Creato il 22 novembre 2011 da Ilpescatorediperle
Qualche settimana addietro sembrava fatta: problemi risolti, accordo trovato, governo pronto. Con evidente esagerazione, si poteva addirittura pensare ad un modello-Belgio per i problemi ben più gravi tra israeliani e palestinesi (evitando di considerare l'incommensurabile distanza tra la gauffre e il pane azzimo). E invece niente. Ieri il premier incaricato Elio di Rupo (cognome non beneaugurante, già) si è dimesso nelle mani del re del Belgio Alberto II. Oggi ricominciano le consultazioni. Sono più di cinquecento giorni, dopo le elezioni, che non si trova il modo di formare un nuovo ministero. Il paese è un fazzoletto. A uno che, tempo fa, di una città diceva: "Ma si trova a solo 30 km da Bruxelles", un altro rispondeva "Ma tutto qui si trova a solo 30 km da Bruxelles". Eppure quando prima di arrivare qui chiesi ad un amico belga di spiegarmi meglio la divisione del paese, domandando se avrei potuto spostarmi liberamente tra una zona e l'altra, scherzavo. E lui, nel rispondermi: "Certo, non c'è ancora la guerra civile" di sicuro pensava ad una boutade.Fiamminghi e valloni, socialisti e liberali, federalisti e regionalisti, ricchi e poveri (sarà quest'ultima, alla fin fine, la questione che conta?). Divisione per divisione, si finisce per litigare sulle cose più ovvie, come il bilancio dello Stato (del resto noi lo sappiamo che di rendiconto talvolta si può morire.
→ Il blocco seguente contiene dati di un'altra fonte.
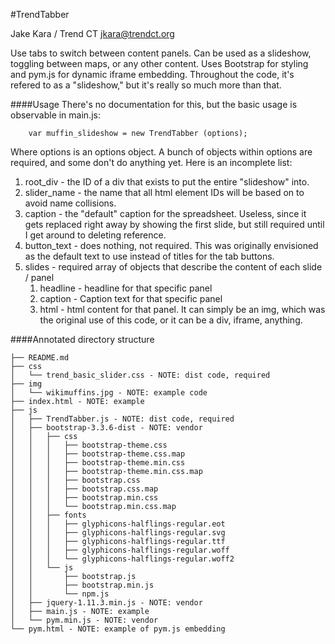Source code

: #TrendTabber

Jake Kara / Trend CT
jkara@trendct.org

Use tabs to switch between content panels. Can be used as a slideshow, toggling between maps, or any other content. Uses Bootstrap for styling and pym.js for dynamic iframe embedding. Throughout the code, it's refered to as a "slideshow," but it's really so much more than that.

####Usage
There's no documentation for this, but the basic usage is observable in main.js:
		
		var muffin_slideshow = new TrendTabber (options);

Where options is an options object. A bunch of objects within options are required, and some don't do anything yet. Here is an incomplete list:

1. root_div - the ID of a div that exists to put the entire "slideshow" into.
2. slider_name - the name that all html element IDs will be based on to avoid name collisions.
3. caption - the "default" caption for the spreadsheet. Useless, since it gets replaced right away by showing the first slide, but still required until I get around to deleting reference.
4. button_text - does nothing, not required. This was originally envisioned as the default text to use instead of titles for the tab buttons.
5. slides - required array of objects that describe the content of each slide / panel
	1. headline - headline for that specific panel
	2. caption - Caption text for that specific panel
	3. html - html content for that panel. It can simply be an img, which was the original use of this code, or it can be a div, iframe, anything.

####Annotated directory structure

	├── README.md 
	├── css
	│   └── trend_basic_slider.css - NOTE: dist code, required
	├── img
	│   └── wikimuffins.jpg - NOTE: example code
	├── index.html - NOTE: example 
	├── js
	│   ├── TrendTabber.js - NOTE: dist code, required
	│   ├── bootstrap-3.3.6-dist - NOTE: vendor 
	│   │   ├── css
	│   │   │   ├── bootstrap-theme.css
	│   │   │   ├── bootstrap-theme.css.map
	│   │   │   ├── bootstrap-theme.min.css
	│   │   │   ├── bootstrap-theme.min.css.map
	│   │   │   ├── bootstrap.css
	│   │   │   ├── bootstrap.css.map
	│   │   │   ├── bootstrap.min.css
	│   │   │   └── bootstrap.min.css.map
	│   │   ├── fonts
	│   │   │   ├── glyphicons-halflings-regular.eot
	│   │   │   ├── glyphicons-halflings-regular.svg
	│   │   │   ├── glyphicons-halflings-regular.ttf
	│   │   │   ├── glyphicons-halflings-regular.woff
	│   │   │   └── glyphicons-halflings-regular.woff2
	│   │   └── js
	│   │       ├── bootstrap.js
	│   │       ├── bootstrap.min.js
	│   │       └── npm.js
	│   ├── jquery-1.11.3.min.js - NOTE: vendor 
	│   ├── main.js - NOTE: example
	│   └── pym.min.js - NOTE: vendor 
	└── pym.html - NOTE: example of pym.js embedding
Sopravviverà il Belgio? Certo ci sono dei brutti segni. Penso al luogo esatto in cui mi trovo ora, che fino a quarant'anni fa era in territorio fiammingo. Ma poiché un'università francofona parlava la lingua sbagliata, ecco la separazione consensuale e lo sdoppiamento: fiamminghi di qua, valloni di là. Ed eccoci finiti nel territorio "giusto". Insomma, convivere, specie in un territorio limitato (ma qui non ci sono problemi di sovraffollamento), non è facile. Ed evidentemente non basta il bilinguismo della capitale, con i cartelli in cui perfino l'ordine tra le due lingue principali è continuamente modificato, per non assegnare nessuna priorità, nemmeno per metamessaggio.
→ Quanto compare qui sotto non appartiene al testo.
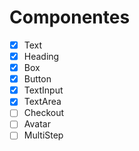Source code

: # Componentes

- [x] Text
- [x] Heading
- [x] Box
- [x] Button
- [x] TextInput
- [x] TextArea
- [ ] Checkout
- [ ] Avatar
- [ ] MultiStep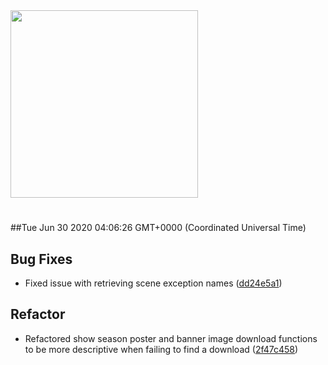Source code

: <img width="300px" src="https://sickrage.ca/img/logo-stacked.png" />

# 

##Tue Jun 30 2020 04:06:26 GMT+0000 (Coordinated Universal Time)


## Bug Fixes
  - Fixed issue with retrieving scene exception names
  ([dd24e5a1](https://gitlab-ci-token:msGhs1AeJwBntfJ1W1rr@git.sickrage.ca/SiCKRAGE/sickrage/commit/dd24e5a126ccaed30a5d96b6acf728f3e539e9f0))




## Refactor
  - Refactored show season poster and banner image download functions to be more descriptive when failing to find a download
  ([2f47c458](https://gitlab-ci-token:msGhs1AeJwBntfJ1W1rr@git.sickrage.ca/SiCKRAGE/sickrage/commit/2f47c458e4cfd0986f9a246cdf70a9e882b4d81d))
Scrive l'editorialista de Le Soir Béatrice Delvaux:
"Fate un accordo oggi e un governo domani. Altrimenti avrete provato la vostra inutilità, abbandonando a se stessi dei cittadini disperati. Non è un governo di tecnocrati, lo scatenarsi della speculazione o la messa sotto tutela da parte dell'Europa ciò che dobbiamo temere. Non, ciò che bisogna temere, con terrore, è l'esplosione del rifiuto della politica, la perdita di fiducia nella democrazia e lo scivolamento verso l'estrema destra. Se non mediante la nascita di un partito politico, almeno nello stato d'animo di una popolazione il cui disgusto e la cui impazienza aumentano e che non ne può più di una crisi politica senza uscita."Mi fa pensare che, alla fin fine, la crisi che stiamo vivendo è prima di tutto della democrazia, della politica (con la mente vado all'altra, ben più grave, notizia politica di questo momento: imorti di piazza Tahrir.). Forse non ci crediamo più, che possiamo trovare il modo di vivere insieme. E invece possiamo, maledizione se possiamo.